Pour qu’il le fût, il faudrait la manifestation d’une finalité absolue, d’une finalité catégorique, laquelle est donnée, sans doute, dans l’ordre moral, mais ne l’est point ni dans l’ordre de l’expérience sensible, ni dans l’ordre de la dialectique ou de la pensée pure, qui sont ceux dont l’argument avoue l’emploi.

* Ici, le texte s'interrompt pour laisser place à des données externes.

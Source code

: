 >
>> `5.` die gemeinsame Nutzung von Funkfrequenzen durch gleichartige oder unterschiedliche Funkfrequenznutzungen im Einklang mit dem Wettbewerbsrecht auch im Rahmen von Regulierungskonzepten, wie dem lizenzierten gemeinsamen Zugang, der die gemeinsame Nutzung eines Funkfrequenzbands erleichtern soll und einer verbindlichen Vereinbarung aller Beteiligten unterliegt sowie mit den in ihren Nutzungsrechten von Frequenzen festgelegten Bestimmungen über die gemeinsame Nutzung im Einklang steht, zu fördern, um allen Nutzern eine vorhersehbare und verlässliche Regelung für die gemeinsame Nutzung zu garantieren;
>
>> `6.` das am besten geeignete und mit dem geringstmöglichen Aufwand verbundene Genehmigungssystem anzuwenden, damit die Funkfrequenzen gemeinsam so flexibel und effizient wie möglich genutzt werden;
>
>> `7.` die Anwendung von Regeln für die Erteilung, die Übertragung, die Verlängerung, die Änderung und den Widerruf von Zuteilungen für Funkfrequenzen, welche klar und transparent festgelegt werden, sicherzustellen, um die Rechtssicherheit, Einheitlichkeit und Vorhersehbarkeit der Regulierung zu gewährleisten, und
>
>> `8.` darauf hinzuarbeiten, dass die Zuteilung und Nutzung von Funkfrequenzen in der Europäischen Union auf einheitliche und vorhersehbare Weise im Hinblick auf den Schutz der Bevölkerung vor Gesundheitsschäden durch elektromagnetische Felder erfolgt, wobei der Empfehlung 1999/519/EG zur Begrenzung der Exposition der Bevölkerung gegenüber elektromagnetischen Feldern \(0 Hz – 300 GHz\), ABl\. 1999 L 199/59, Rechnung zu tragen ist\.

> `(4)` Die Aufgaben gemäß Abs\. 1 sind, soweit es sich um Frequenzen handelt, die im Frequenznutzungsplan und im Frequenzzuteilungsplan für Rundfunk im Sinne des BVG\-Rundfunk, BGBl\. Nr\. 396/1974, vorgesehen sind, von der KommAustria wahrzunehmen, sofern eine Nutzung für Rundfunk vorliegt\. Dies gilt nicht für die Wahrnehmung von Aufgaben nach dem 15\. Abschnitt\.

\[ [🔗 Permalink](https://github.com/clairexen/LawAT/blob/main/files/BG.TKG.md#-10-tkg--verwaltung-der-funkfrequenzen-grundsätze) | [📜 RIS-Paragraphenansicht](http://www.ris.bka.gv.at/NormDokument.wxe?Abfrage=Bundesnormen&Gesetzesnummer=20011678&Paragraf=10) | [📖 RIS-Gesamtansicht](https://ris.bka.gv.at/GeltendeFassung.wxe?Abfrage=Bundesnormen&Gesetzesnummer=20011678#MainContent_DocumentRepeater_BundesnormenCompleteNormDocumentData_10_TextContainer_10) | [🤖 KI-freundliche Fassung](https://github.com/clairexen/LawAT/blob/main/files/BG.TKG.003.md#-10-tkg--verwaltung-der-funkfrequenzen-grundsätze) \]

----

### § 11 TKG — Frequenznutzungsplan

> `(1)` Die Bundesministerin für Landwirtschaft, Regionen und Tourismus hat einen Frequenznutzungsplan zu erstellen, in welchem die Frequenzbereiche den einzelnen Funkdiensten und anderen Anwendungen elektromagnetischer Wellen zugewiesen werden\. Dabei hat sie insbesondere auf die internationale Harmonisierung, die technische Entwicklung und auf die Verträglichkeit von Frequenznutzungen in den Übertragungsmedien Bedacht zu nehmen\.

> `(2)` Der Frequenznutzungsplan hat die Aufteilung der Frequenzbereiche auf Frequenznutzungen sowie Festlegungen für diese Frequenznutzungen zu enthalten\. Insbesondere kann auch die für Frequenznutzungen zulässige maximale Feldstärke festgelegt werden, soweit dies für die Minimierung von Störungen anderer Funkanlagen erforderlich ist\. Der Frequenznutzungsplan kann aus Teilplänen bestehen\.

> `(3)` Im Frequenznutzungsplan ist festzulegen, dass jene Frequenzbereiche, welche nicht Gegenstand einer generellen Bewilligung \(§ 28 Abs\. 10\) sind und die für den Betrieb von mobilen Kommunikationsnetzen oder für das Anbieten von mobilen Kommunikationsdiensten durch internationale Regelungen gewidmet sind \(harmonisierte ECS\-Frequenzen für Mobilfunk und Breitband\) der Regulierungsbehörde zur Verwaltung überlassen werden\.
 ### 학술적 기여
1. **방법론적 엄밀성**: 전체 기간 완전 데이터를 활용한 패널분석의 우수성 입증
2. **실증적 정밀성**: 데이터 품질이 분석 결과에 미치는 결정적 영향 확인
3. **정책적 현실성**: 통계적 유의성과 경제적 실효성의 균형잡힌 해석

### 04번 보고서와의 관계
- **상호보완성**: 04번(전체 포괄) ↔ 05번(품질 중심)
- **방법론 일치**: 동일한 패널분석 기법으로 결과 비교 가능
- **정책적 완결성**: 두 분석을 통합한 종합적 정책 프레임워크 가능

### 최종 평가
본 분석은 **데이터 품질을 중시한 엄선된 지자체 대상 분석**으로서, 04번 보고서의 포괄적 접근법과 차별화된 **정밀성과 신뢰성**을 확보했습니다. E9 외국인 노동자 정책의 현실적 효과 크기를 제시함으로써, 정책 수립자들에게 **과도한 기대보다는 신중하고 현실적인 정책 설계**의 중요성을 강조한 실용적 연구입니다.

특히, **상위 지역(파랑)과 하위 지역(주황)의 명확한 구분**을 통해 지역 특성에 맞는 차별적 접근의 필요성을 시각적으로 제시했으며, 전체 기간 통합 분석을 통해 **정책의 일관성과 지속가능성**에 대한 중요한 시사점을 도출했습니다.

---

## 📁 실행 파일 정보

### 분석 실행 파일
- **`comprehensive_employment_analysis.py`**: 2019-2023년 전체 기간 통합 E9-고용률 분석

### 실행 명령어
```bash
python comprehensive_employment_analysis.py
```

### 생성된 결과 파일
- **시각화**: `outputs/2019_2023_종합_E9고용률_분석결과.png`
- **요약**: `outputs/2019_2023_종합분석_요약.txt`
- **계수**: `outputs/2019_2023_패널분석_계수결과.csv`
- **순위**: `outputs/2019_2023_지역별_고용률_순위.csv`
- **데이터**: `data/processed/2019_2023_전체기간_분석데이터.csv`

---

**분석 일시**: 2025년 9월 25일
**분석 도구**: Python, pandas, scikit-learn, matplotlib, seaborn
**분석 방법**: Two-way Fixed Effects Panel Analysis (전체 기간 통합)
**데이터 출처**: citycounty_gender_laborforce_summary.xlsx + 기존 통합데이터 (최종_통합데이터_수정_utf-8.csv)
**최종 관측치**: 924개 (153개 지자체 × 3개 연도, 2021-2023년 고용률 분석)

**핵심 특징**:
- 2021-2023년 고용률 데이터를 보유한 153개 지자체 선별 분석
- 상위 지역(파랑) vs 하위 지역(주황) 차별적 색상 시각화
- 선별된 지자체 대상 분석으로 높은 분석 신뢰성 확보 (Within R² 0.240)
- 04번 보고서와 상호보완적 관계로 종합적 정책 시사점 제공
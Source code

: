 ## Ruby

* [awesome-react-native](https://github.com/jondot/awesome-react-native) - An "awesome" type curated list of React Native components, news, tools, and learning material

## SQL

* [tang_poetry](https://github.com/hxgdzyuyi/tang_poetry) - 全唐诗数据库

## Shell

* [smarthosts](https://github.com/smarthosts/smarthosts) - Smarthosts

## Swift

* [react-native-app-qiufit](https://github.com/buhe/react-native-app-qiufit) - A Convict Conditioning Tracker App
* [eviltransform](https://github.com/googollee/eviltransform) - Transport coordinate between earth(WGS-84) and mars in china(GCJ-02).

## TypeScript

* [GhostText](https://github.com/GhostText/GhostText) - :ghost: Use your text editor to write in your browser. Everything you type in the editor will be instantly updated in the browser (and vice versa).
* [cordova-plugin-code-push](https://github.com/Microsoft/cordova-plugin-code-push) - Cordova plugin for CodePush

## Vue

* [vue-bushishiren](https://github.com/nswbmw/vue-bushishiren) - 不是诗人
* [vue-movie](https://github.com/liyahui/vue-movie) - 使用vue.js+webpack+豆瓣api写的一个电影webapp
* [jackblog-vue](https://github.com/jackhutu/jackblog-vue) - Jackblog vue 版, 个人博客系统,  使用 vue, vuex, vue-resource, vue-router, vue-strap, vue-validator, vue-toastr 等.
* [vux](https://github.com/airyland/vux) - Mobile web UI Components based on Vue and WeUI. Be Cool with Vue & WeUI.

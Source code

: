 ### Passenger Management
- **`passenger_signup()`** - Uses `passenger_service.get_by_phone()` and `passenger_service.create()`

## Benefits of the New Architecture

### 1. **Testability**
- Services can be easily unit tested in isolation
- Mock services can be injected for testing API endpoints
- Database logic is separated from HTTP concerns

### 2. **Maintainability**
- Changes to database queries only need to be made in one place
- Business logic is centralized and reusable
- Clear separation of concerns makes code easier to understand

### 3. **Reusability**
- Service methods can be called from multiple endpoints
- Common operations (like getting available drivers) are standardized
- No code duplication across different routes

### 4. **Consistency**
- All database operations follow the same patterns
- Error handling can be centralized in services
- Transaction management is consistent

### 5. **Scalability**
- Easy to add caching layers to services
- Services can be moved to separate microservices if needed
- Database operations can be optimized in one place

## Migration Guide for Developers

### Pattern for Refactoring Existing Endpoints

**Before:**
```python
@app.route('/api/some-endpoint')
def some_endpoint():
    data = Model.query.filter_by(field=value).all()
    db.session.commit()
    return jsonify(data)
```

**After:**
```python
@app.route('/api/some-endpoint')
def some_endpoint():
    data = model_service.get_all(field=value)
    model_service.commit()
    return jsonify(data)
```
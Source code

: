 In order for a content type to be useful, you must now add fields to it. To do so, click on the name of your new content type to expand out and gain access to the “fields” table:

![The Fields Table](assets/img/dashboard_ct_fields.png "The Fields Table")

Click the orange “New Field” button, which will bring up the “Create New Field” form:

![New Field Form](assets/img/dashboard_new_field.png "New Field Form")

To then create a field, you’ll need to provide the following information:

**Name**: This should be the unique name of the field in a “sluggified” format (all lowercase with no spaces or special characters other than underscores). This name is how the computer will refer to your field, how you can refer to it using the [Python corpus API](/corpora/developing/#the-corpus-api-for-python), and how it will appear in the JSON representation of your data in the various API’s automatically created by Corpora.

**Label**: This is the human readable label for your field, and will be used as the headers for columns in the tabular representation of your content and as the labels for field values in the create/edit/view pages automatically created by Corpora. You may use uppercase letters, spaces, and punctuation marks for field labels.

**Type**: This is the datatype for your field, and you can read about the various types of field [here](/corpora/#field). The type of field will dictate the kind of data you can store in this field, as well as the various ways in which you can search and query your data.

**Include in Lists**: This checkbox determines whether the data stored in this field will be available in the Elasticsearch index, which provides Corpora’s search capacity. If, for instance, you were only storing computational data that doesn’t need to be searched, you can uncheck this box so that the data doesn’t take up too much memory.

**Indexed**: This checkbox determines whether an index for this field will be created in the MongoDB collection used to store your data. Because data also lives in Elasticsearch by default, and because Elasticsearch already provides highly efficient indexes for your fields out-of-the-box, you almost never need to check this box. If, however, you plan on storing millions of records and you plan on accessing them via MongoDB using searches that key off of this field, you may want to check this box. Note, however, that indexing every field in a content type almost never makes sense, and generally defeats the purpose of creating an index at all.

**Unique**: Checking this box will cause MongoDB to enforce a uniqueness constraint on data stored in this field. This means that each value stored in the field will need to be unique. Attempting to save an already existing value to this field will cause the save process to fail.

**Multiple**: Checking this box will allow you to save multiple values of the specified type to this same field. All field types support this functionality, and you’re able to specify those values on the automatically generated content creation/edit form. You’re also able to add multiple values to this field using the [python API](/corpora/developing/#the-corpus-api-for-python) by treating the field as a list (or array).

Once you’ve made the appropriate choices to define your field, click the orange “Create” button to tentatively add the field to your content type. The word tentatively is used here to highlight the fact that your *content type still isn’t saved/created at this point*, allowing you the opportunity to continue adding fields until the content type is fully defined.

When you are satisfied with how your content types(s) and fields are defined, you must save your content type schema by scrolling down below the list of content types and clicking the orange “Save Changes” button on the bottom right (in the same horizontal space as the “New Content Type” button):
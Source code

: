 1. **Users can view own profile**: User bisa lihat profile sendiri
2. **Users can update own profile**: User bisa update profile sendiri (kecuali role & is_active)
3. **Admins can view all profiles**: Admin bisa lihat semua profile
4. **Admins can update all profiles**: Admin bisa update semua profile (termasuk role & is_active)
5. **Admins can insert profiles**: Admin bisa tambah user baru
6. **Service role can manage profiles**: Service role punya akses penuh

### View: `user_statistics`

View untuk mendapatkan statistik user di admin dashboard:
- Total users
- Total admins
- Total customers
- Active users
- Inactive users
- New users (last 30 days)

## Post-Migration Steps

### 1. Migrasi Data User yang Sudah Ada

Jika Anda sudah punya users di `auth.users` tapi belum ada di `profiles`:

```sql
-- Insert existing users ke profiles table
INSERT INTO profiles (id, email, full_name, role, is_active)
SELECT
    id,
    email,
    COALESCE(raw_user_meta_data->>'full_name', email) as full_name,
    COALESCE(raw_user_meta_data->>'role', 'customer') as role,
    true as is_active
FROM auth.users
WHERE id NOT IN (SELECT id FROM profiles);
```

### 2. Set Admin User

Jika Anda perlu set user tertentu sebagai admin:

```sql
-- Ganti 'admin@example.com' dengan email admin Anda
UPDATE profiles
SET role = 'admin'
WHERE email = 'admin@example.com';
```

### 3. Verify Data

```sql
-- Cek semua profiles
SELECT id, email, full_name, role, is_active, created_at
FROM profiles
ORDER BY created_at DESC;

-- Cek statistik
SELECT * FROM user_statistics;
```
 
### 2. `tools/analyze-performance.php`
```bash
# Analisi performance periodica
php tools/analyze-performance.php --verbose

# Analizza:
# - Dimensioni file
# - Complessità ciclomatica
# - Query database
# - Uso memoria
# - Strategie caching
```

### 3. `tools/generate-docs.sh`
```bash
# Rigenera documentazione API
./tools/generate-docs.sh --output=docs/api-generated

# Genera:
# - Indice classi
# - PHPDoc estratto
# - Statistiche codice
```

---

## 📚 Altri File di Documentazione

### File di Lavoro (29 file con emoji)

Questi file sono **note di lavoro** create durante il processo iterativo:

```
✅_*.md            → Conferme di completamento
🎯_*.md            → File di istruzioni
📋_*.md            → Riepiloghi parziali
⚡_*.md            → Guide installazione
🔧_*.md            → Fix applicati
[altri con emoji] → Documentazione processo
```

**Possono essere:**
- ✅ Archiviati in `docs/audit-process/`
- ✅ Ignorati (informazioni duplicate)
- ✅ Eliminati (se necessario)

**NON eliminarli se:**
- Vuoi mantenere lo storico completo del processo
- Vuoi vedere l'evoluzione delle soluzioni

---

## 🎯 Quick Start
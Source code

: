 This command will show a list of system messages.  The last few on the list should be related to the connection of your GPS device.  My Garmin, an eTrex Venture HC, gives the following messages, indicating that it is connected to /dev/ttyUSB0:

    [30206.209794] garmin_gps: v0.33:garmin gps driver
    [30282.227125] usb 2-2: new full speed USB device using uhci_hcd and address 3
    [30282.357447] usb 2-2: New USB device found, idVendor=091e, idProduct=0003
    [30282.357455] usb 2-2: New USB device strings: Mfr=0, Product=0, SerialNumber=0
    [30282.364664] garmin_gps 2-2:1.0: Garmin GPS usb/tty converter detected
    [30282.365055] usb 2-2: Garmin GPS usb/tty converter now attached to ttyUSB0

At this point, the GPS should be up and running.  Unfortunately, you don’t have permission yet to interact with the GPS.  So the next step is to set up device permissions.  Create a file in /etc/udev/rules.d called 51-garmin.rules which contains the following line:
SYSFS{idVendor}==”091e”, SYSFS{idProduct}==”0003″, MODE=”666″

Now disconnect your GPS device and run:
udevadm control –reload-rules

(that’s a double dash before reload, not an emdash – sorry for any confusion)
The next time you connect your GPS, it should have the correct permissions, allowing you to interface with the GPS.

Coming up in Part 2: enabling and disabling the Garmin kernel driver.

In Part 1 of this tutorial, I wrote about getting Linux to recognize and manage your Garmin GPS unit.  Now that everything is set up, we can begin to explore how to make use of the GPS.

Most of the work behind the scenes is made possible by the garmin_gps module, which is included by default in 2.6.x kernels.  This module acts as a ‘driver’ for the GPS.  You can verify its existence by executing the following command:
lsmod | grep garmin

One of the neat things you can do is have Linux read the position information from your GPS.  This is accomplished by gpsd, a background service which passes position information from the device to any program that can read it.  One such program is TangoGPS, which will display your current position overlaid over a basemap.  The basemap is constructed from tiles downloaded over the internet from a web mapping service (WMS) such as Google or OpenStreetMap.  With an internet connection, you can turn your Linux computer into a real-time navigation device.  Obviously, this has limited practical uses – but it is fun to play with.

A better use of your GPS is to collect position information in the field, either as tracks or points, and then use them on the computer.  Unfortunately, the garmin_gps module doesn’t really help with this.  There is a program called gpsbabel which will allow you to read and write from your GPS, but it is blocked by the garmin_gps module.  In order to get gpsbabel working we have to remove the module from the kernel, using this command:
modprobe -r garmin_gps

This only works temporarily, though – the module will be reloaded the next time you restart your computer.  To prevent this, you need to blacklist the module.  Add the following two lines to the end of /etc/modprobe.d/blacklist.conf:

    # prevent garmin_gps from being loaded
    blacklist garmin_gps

[Et peut-être faudrait-il dire mieux que l’ordre moral : l’ordre religieux. En ce sens que, si la finalité au sein de l’univers suppose, pour être constatée, une appréciation de valeur relative empruntée à l’ordre moral ; la finalité extra-cosmique (celle de l’univers à Dieu) suppose, pour être constatée, une appréciation de valeur absolue empruntée à la certitude (ou à l’expérience) religieuse préalable. — En d’autres termes : pour dire qu’il y a des fins intra-cosmiques dans l’univers, il faut pouvoir affirmer que l’âme humaine est supérieure à tout l’univers, ce qui ne se fait que par l’introduction d’une valeur morale préalable dans la pensée ; et pour dire qu’il y a des fins extra-cosmiques (que l’univers a sa fin hors de lui, en Dieu) il faut pouvoir affirmer que Dieu seul est la valeur absolue, à laquelle se subordonnent et l’univers et les âmes humaines, ce qui ne se peut affirmer qu’au nom d’une expérience religieuse préalable, et par son introduction dans la pensée.]

Conclusion. — D’où nous concluons qu’il n’y a point de preuve de l’existence de Dieu. Rigoureusement parlant, l’existence de Dieu ne se prouve point. L’intellectualisme, seul à même d’en fournir la preuve (puisque son procédé est celui de la démonstration, c’est-à-dire de la preuve) et qui en avait seul la prétention, l’intellectualisme échoue misérablement. Ni l’argument ontologique, ni l’argument cosmologique, ni l’argument téléologique, n’arrivent au but. L’argument ontologique, parce qu’il repose sur une pétition de principe et qu’il n’arrive à déduire l’être parfait de l’idée de perfection qu’après avoir introduit d’abord l’être dans l’idée ; l’argument cosmologique, parce qu’il repose sur un arrêt arbitraire du principe de causalité, dont il suspend gratuitement l’usage après en avoir consacré l’exercice ; l’argument téléologique, parce qu’il emprunte à l’ordre moral ou à l’ordre religieux les jugements de valeur nécessaires à sa démonstration.

Et si maintenant nous récapitulons le résultat total de notre enquête sur l’intellectualisme, nous arrivons à cette conclusion : que la méthode intellectualiste (rationnelle et dialectique), incapable d’assurer l’existence du moi humain, en supprime la certitude ; incapable d’assurer l’existence de Dieu, en supprime la certitude ; incapable d’assurer l’existence du monde (laquelle se déduit ou du moi ou de Dieu), en supprime la certitude. Et tout cela logiquement, nécessairement, infailliblement. Là où elle n’aboutit point à ce triple résultat, c’est-à-dire à ce triple néant, c’est que : ou bien elle n’a point été poussée jusqu’à ses dernières conséquences ; ou bien elle a introduit subrepticement d’autres données que celles de la pensée et de la sensation seules, savoir les données d’un ordre dont elle ne peut connaître, les données de l’ordre moral. Laissé à lui-même, l’exercice de la pensée ruine la pensée (en ruinant le sujet de la pensée) et les objets de la pensée : Dieu, l’homme et le monde. — L’intellectualisme est donc incapable de rendre compte de l’affirmation : je suis, soit en elle-même, soit dans les postulats dialectiques (Dieu et le monde) qu’exige l’affirmation. La vérité humaine lui échappe irrémédiablement : il faut chercher ailleurs.